Подобных людей было много в известные эпохи развития западноевропейского и античного общества, но у нас их почти совсем нет. Идеальный тип такого общественного деятеля, быть может, с наибольшей полнотой создан Пушкиным в «Послании к вельможе». При чтении писем Урусова невольно приходят на память стихи:

 
…Ступив за твой порог,
Я вдруг переношусь во дни Екатерины.
Книгохранилище, кумиры и картины,
И стройные сады свидетельствуют мне,
Что благосклонствуешь ты музам в тишине,
Что ими в праздности ты дышишь благородной.
Я слушаю тебя. Твой разговор свободный
Исполнен юности. Влиянье красоты
Ты живо чувствуешь. С восторгом ценишь ты
И блеск Алябьевой и прелесть Гончаровой.
 

Здесь невольно хочется заменить имена Екатерины, Вольтера, Бомарше – именами Бодлэра, Флобера, Гонкуров, а имена Алябьевой и Гончаровой именем Элеоноры Дузе.

В Урусове ярко и законченно сказался прекрасный в своих высших проявлениях тип русской дворянской культуры, тот тип русского барина, о котором говорит Достоевский в «Подростке» устами Версилова:

«Русскому Европа так же драгоценна, как и Россия: каждый камень в ней мил и дорог.
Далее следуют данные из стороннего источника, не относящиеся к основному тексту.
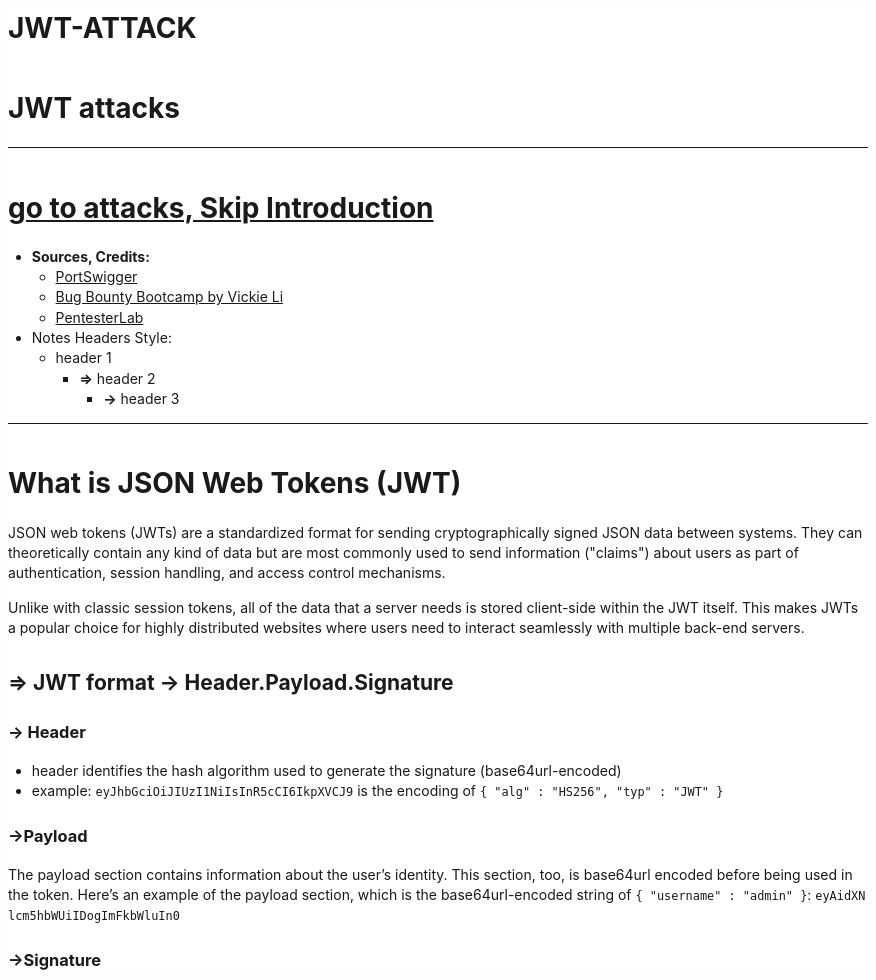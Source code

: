 # JWT-ATTACK
# JWT attacks


---

# [go to attacks, Skip Introduction](https://www.notion.so/JWT-attacks-4f62b2b641a84032bc624f8e8432345d?pvs=21)

- **Sources, Credits:**
    - [PortSwigger](https://portswigger.net/web-security/jwt)
    - [Bug Bounty Bootcamp by Vickie Li](https://www.amazon.com/Bug-Bounty-Bootcamp-Reporting-Vulnerabilities/dp/1718501544)
    - [PentesterLab](https://pentesterlab.com/)
- Notes Headers Style:
    - header 1
        - **⇒** header 2
            - **→** header 3

---

# What is JSON Web Tokens (JWT)

JSON web tokens (JWTs) are a standardized format for sending cryptographically signed JSON data between systems. They can theoretically contain any kind of data but are most commonly used to send information ("claims") about users as part of authentication, session handling, and access control mechanisms.

Unlike with classic session tokens, all of the data that a server needs is stored client-side within the JWT itself. This makes JWTs a popular choice for highly distributed websites where users need to interact seamlessly with multiple back-end servers.

## ⇒ JWT format → Header.Payload.Signature

### → Header

- header identifies the hash algorithm used to generate the signature (base64url-encoded)
- example: `eyJhbGciOiJIUzI1NiIsInR5cCI6IkpXVCJ9`  is the encoding of  `{ "alg" : "HS256", "typ" : "JWT" }`

### →Payload

The payload section contains information about the user’s identity. This section, too, is base64url encoded before being used in the token. Here’s an
example of the payload section, which is the base64url-encoded string of `{ "username" : "admin" }`: `eyAidXNlcm5hbWUiIDogImFkbWluIn0`

### →Signature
Европа так же была отечеством нашим, как Россия. О, более! Русским дороги эти старые чужие камни, эти чудеса старого Божьего мира, эти обломки святых чудес; и даже это нам дороже, чем им самим! У них там теперь другие чувства и другие мысли, и они перестали дорожить старыми камнями».

Эта творческая любовь к «старым камням» в высшей степени развита у Урусова. Она деятельно и творчески проникает всю его жизнь, каждое слово, им написанное.
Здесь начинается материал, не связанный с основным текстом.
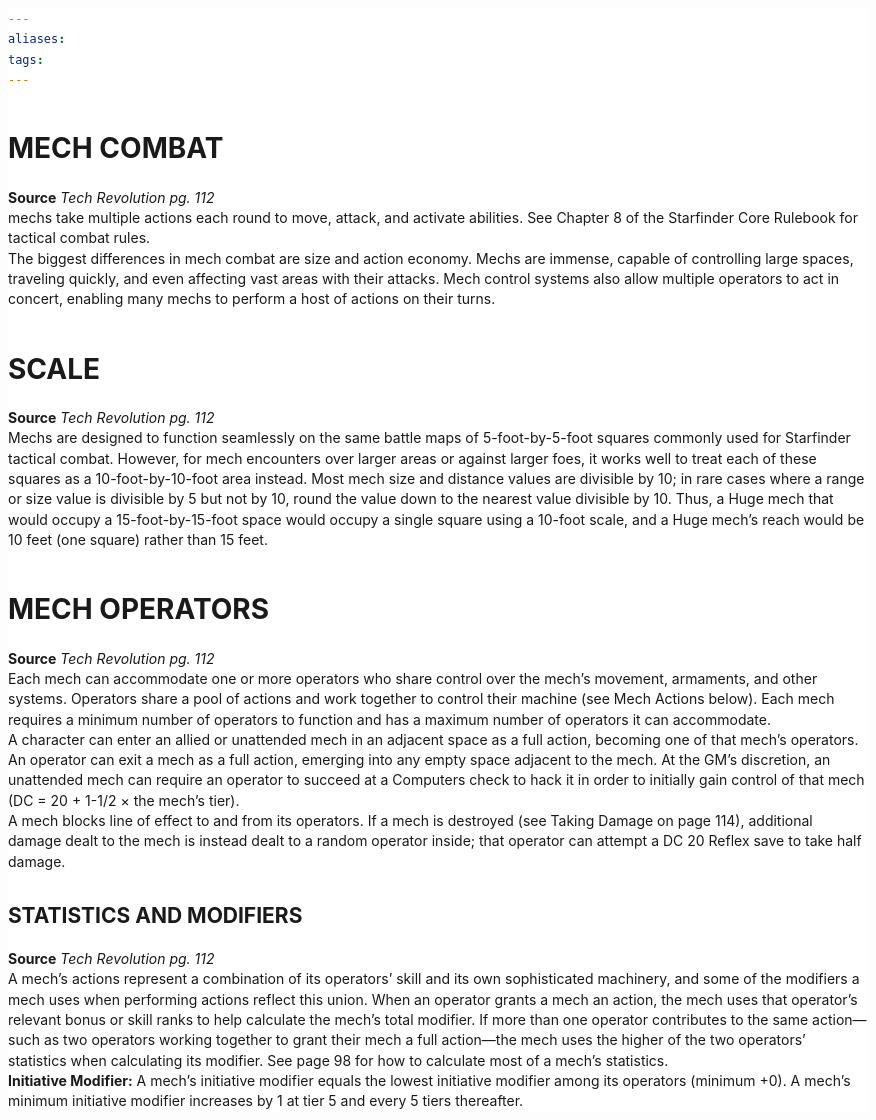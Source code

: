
 ```yaml
---
aliases: 
tags: 
---
```

# MECH COMBAT

**Source** _Tech Revolution pg. 112_  
mechs take multiple actions each round to move, attack, and activate abilities. See Chapter 8 of the Starfinder Core Rulebook for tactical combat rules.  
The biggest differences in mech combat are size and action economy. Mechs are immense, capable of controlling large spaces, traveling quickly, and even affecting vast areas with their attacks. Mech control systems also allow multiple operators to act in concert, enabling many mechs to perform a host of actions on their turns.  

# SCALE

**Source** _Tech Revolution pg. 112_  
Mechs are designed to function seamlessly on the same battle maps of 5-foot-by-5-foot squares commonly used for Starfinder tactical combat. However, for mech encounters over larger areas or against larger foes, it works well to treat each of these squares as a 10-foot-by-10-foot area instead. Most mech size and distance values are divisible by 10; in rare cases where a range or size value is divisible by 5 but not by 10, round the value down to the nearest value divisible by 10. Thus, a Huge mech that would occupy a 15-foot-by-15-foot space would occupy a single square using a 10-foot scale, and a Huge mech’s reach would be 10 feet (one square) rather than 15 feet.  

# MECH OPERATORS

**Source** _Tech Revolution pg. 112_  
Each mech can accommodate one or more operators who share control over the mech’s movement, armaments, and other systems. Operators share a pool of actions and work together to control their machine (see Mech Actions below). Each mech requires a minimum number of operators to function and has a maximum number of operators it can accommodate.  
A character can enter an allied or unattended mech in an adjacent space as a full action, becoming one of that mech’s operators. An operator can exit a mech as a full action, emerging into any empty space adjacent to the mech. At the GM’s discretion, an unattended mech can require an operator to succeed at a Computers check to hack it in order to initially gain control of that mech (DC = 20 + 1-1/2 × the mech’s tier).  
A mech blocks line of effect to and from its operators. If a mech is destroyed (see Taking Damage on page 114), additional damage dealt to the mech is instead dealt to a random operator inside; that operator can attempt a DC 20 Reflex save to take half damage.  

## STATISTICS AND MODIFIERS

**Source** _Tech Revolution pg. 112_  
A mech’s actions represent a combination of its operators’ skill and its own sophisticated machinery, and some of the modifiers a mech uses when performing actions reflect this union. When an operator grants a mech an action, the mech uses that operator’s relevant bonus or skill ranks to help calculate the mech’s total modifier. If more than one operator contributes to the same action—such as two operators working together to grant their mech a full action—the mech uses the higher of the two operators’ statistics when calculating its modifier. See page 98 for how to calculate most of a mech’s statistics.  
**Initiative Modifier:** A mech’s initiative modifier equals the lowest initiative modifier among its operators (minimum +0). A mech’s minimum initiative modifier increases by 1 at tier 5 and every 5 tiers thereafter.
Он по природе своей консерватор – не в политическом смысле, конечно, а в настоящем и глубоком значении этого слова, – хранитель, ценитель, собиратель жизни. Эта жажда сохранить все, что можно, от текущего момента, оставить как можно больше подлинных исторических документов делала его ярым коллекционером.

В одной статье («Интересны ли мы?») он делает такой призыв к русскому обществу:

«Не успеет пройти ста лет, как мы с вами, господа, и все, что нас окружает, – все это сделается интересным, все это будет достоянием музеев и коллекций. Еще сто лет, и наши кухонные книжки попадут в библиотеки в отдел рукописей. Весь вздор, какой мы пишем, будет иметь историческое значение. Каждая строчка пустого письма – через несколько веков приобретет значение свидетельства, чуть не памятника. И не воображайте, что такая честь подобает только гениям. Я говорю не о гениях, а о толпе. История пишется умами высшими, а делается всеми. Моя история – биография ничтожного и неинтересного человека – интересна и значительна как часть целого. А мою историю я пишу каждый день в моих письмах и читаю в письмах, которые мне пишут… Все, господа, все нужно коллекционировать. И поверьте, охраняя от разрушения и истребления смиренные памятники жизни, вы потрудитесь для культуры».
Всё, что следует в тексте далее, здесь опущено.